Without Limits, Or Pants

This article is from the archive of The New York Sun before the launch of its new website in 2022. The Sun has neither altered nor updated such articles but will seek to correct any errors, mis-categorizations or other problems introduced during transfer.

The New York Sun

A few songs into Les Sans Culottes’ set Friday night at Magnetic Field in Brooklyn, Clermont Ferrand, the group’s lead singer and ostensible mastermind, ran down the titles of the tunes his band had just done, FM radio DJstyle. “The song before zat was ‘Merci Beaucoup,’ which is French,” he deadpanned in a cartoon accent that embodied the disinterested shrug and half-patient condescension at the heart of any parody of l’attitude Française. “It means thanks a lot.”

Over the last nine years, Les Sans Culottes have employed this kind of arch Franco-American drollery on six full-length albums. While Mr. Ferrand and company do a credible and witty burlesque of such 1960s French pop stars as Jacques Dutronc and “ye-ye girl” vocalists Sylvie Vartan and François Hardy, they’re neither a cabaret act nor a purely retro band.

Unlike April March, a similarly pseudonymous American performer romancing the Bardot-era beat, Les Sans Culottes’ records are equal parts vintage American guitar crunch and Parisian miniskirt fizz. The band’s new album “Le Weekender,” which was released last week by Vibratone Records, taps one go-go-booted foot in a Parisian café and digs the other converse high-topped foot into the gum-soiled carpet of a New York bar backroom stage.

The technical perils that any stylistically rearward-glancing band face in a modern recording studio are more insidious in the digital age than ever. While the songs on “Le Weekender” are smart unions of funny, French-English-rhyming-dictionary lyrical conceits and polished singing and playing in the semi-self-parodying New York Dolls mold, the record itself errs on the side of the tidy.
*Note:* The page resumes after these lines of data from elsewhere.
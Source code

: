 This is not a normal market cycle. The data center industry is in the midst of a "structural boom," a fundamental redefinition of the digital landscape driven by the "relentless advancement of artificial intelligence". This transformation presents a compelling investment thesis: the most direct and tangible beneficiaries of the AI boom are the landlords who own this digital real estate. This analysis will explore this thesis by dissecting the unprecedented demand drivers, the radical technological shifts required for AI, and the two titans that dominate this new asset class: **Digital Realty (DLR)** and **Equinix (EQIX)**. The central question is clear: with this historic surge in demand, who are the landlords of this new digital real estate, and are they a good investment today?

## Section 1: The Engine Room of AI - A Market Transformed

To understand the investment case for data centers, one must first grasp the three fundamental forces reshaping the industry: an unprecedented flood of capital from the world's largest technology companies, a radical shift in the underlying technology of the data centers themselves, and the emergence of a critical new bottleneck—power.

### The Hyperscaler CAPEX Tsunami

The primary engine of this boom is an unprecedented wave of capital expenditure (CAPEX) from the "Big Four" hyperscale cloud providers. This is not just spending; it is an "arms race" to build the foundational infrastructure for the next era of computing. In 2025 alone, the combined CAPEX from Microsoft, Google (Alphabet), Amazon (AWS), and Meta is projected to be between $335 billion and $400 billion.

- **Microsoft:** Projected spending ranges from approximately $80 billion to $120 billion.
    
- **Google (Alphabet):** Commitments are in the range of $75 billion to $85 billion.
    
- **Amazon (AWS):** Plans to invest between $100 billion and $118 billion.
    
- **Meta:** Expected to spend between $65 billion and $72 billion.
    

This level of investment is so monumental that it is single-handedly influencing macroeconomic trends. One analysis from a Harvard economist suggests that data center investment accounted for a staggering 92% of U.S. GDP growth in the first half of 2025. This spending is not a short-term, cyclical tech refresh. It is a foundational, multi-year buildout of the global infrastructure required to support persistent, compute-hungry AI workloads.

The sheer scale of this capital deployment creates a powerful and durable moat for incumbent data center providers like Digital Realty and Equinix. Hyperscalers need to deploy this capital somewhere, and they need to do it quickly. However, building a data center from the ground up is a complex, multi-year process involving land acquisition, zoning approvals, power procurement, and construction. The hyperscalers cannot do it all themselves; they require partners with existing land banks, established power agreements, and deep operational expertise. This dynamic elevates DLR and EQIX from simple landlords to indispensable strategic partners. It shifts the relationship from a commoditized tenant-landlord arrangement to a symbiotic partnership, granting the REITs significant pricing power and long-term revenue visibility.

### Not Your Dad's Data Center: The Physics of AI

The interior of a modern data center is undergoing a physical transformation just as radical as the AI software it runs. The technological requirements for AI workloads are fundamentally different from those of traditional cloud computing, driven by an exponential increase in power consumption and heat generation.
Live at Magnetic Field, however, the seven-piece group — with Mr. Ferrand and co-vocalists Kit Kat le Noir and Edith Pissoff up front, keyboardist Johnny Dieppe, guitarists Theo Neugent and Jean l’Effete, bassist Francois Hardly, and drummer Max Gauche — brilliantly brought down their semi-high-concept act to a lower and grimier level. Crammed onto Magnetic Field’s small stage, Les Sans Culottes performed with a ragged expertise that had less to do with delivering bilingual puns and self-conscious showmanship than with bashing out a dozen or so songs with the same timeless controlled abandon that’s allowed the rock ‘n’ roll craze to outlive Calypso and Skiffle.

Set highlights were many and varied. During “Les Monstres du Ca” (“Monsters From the Id”) and “Les Yeux Grands Sauvent la Monde” (“Big Eyes Save the World”), Messrs. Neugent and Dieppe floated psychedelic, single-string droning notes in among the power chords. Mr. Neugent’s feedback solo on “Francois Noir” (you guessed it — “Frank Black”) was an appropriate tribute within a tribute to the Pixies frontman for whom the song is named.

Mr. Ferrand, Ms. Le Noir, and Ms. Pissoff divided their vocal chores with effortless aplomb and without any of the inertia-inducing changes in onstage energy and focus common to latter-day multivocalist rock bands. Ms. Pissoff appeared close to an inadvertent mid-song explosion of laughter here and there, which was endearing and appropriate considering the lyrical content and between-song patter.

Mr. Dieppe’s keyboard stylings admirably toed the line between adding texture and dominating sonically. Ms. Hardly and Mr. Gauche, in plunging neckline and vest sans shirt, respectively, shared the gold medal for mixed-gender cleavage. They also formed a rhythm section of such rock-solid, unified ferocity that on songs like “Allo Allo” (from 2004’s “Fixation Orale”), it was tempting to speculate that they might be siblings, spouses, or both.

On record, Les Sans Culottes favorably compare to Boston’s wigwearing patrician AC/DC parody, the Upper Crust, and at times even the pre-fab four themselves, the Rutles, the patron saints of parody bands. But on Friday night, as it purposefully and expertly mangled a French lyric version of Nancy Sinatra’s yeh-yeh favorite “These Boots Are Made for Walking,” the band evoked the Supersnazz-era heyday of the Flamin’ Groovies, San Francisco’s 100% pretensionfree keepers of the down-and-dirty rock flame in the pre-punk ’70s.